Guest articles > Is it Okay to Cry at Work?
by: Lisa Earle McLeod
Traditional wisdom has told us that emotions don’t belong at work. This idea isn’t just wrong; it’s insane.
When was the last time you heard a CEO say, “I wish my people weren’t so excited?” Have you ever wished that your suppliers were less passionate? Have you ever wanted a customer service person to be a little less caring? Have you ever wished that you yourself were less enthusiastic about your own work?
Of course not.
Yet somewhere along the line we decided that for the workplace, only the positive emotions are acceptable. You can be excited, you can care, and you can be passionate. But if things go wrong, don’t get upset or angry.
Human beings don’t work that way. If we care passionately about our work, we’re going to cry and we’re going to get angry. When you’re emotionally engaged you show up as your whole human self.
Once, when I was working for a failing company, I had to fire someone.
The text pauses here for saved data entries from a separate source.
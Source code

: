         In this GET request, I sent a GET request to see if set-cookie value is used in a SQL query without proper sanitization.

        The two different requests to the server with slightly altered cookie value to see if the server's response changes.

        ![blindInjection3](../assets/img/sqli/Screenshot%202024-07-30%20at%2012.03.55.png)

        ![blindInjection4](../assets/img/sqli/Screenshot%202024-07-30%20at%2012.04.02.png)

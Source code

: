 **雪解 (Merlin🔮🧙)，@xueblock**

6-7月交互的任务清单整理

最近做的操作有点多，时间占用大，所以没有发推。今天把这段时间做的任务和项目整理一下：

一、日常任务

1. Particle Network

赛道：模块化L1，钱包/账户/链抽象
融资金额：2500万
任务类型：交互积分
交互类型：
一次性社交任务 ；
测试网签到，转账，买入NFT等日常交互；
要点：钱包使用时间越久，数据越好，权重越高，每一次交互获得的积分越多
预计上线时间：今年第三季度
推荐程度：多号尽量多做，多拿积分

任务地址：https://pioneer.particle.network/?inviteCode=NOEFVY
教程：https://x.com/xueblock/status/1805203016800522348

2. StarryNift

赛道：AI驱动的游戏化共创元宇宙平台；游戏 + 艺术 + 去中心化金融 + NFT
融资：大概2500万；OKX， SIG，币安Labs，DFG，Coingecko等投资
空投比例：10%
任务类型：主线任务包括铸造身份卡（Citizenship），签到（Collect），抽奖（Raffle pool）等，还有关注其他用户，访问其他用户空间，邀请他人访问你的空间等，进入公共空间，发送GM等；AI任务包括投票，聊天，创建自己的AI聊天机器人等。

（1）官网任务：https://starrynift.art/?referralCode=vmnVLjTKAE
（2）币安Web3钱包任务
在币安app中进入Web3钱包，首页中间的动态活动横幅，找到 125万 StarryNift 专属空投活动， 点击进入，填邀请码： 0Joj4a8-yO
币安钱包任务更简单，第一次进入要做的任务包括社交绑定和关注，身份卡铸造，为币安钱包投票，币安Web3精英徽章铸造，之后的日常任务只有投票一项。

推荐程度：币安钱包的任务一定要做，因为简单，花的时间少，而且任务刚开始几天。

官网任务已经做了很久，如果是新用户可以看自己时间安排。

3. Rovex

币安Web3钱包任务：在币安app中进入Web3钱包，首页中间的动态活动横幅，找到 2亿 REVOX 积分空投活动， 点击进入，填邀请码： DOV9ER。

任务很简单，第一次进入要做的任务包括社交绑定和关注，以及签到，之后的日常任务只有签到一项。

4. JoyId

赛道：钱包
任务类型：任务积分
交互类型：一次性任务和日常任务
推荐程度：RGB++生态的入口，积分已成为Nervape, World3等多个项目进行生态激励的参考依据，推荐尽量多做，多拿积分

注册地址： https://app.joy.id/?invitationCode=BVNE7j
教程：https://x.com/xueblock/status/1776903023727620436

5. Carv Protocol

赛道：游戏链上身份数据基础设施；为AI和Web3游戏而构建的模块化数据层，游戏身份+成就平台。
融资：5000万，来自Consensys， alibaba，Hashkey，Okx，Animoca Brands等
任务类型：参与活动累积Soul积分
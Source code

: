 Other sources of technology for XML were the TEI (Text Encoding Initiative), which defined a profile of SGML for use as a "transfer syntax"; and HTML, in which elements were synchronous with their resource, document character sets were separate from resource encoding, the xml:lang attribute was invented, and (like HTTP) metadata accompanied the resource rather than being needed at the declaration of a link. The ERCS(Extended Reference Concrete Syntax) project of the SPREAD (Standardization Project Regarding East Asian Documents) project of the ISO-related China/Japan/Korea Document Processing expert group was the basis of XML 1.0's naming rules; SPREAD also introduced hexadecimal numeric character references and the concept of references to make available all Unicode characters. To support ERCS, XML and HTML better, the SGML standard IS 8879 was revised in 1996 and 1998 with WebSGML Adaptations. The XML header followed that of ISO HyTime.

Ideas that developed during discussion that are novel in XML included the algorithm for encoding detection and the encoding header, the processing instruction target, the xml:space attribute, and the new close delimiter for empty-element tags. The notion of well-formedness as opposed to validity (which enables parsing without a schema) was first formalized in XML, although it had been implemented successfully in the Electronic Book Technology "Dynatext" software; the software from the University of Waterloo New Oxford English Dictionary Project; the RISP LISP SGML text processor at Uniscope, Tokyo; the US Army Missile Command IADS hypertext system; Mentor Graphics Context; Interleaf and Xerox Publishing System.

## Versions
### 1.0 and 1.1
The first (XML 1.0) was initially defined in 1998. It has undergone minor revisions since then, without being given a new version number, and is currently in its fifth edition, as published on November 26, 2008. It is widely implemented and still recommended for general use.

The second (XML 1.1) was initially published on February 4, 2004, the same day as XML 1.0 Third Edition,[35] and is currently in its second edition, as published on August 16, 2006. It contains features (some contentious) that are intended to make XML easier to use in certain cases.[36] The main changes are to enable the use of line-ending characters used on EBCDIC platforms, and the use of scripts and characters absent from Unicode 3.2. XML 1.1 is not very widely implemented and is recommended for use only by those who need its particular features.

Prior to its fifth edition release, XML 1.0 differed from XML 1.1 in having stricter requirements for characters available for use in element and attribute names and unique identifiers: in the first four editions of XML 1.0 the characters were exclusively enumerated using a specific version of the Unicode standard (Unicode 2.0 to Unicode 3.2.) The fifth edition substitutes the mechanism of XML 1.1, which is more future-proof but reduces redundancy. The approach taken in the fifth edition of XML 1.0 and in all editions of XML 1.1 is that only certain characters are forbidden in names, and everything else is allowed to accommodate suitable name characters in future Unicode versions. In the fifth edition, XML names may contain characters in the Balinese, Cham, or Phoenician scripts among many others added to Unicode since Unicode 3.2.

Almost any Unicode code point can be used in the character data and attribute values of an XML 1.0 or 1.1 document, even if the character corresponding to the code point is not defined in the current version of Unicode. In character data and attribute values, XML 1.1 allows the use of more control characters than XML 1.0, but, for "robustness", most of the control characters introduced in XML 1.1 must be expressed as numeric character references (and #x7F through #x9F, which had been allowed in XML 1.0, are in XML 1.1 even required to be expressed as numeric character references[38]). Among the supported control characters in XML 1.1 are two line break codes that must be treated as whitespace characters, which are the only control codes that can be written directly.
It was solely for budget reasons. The young man was a solid performer, and a good guy. But the company was circling the drain, and we were cutting everything we could.
When I let him go, I started crying. My first thought was, how embarrassing, I’m firing him because we can’t make this company work, and now I’ve demonstrated that I’m an even worse leader because I’m crying about it.
I apologized for being so emotional. The young man was as gracious as he could be, he said, I’d sure rather have a boss who cries when she fires me than a boss who doesn’t care about me.
That was the last time I apologized for crying at work. People cry. Women may cry more readily than men, but even men cry. None of us should have to apologize for it.
It’s the same thing with getting frustrated or angry. You don’t want to make a regular practice of losing your temper with your team. We’ve all had that crazy shouting boss. But if you’re a sane normal person on most days, it’s okay to get frustrated and curse when something bad happens.
One reason leaders try to tamp down emotions at work is because they’re often unprepared to deal with them. When someone is angry or upset, we think we need to respond in a way that will diffuse things. However in most instances, the best response is often simply giving the person the space to feel however they are feeling without judgment or blame. When you acknowledge negative emotions, they often pass more quickly.
Another reason we sidestep emotions at work is because people often believe
emotion gets in the way of making money. So instead of emotional engagement,
people default to reports. As if measuring money would somehow produce money.
But money is not produced in a vacuum. It’s the output of a multi-faceted human
ecosystem. The current crisis of disengaged employees proves what we already
know in our hearts to be true. You can’t spreadsheet your way to passion.
We shouldn’t try to tamp down emotions at work; we should capitalize on them. When people have the opportunity to bring their whole human self to work, they become more emotionally engaged. Their jobs become more meaningful, which ultimately makes their organizations more successful.
Next time you see someone cry in the office, or if you find yourself crying, don’t be embarrassed. Be glad you care enough about your job to shed a few tears over it.
Lisa Earle McLeod is a sales leadership consultant. Companies like Apple, Kimberly-Clark and Pfizer hire her to help them create passionate, purpose-driven sales forces. She the author of several books including Selling with Noble Purpose: How to Drive Revenue and Do Work That Makes You Proud, a Wiley publication, released Nov. 15, 2012. She has appeared on The Today Show, and has been featured in Forbes, Fortune and The Wall Street Journal. She provides executive coaching sessions, strategy workshops, and keynote speeches.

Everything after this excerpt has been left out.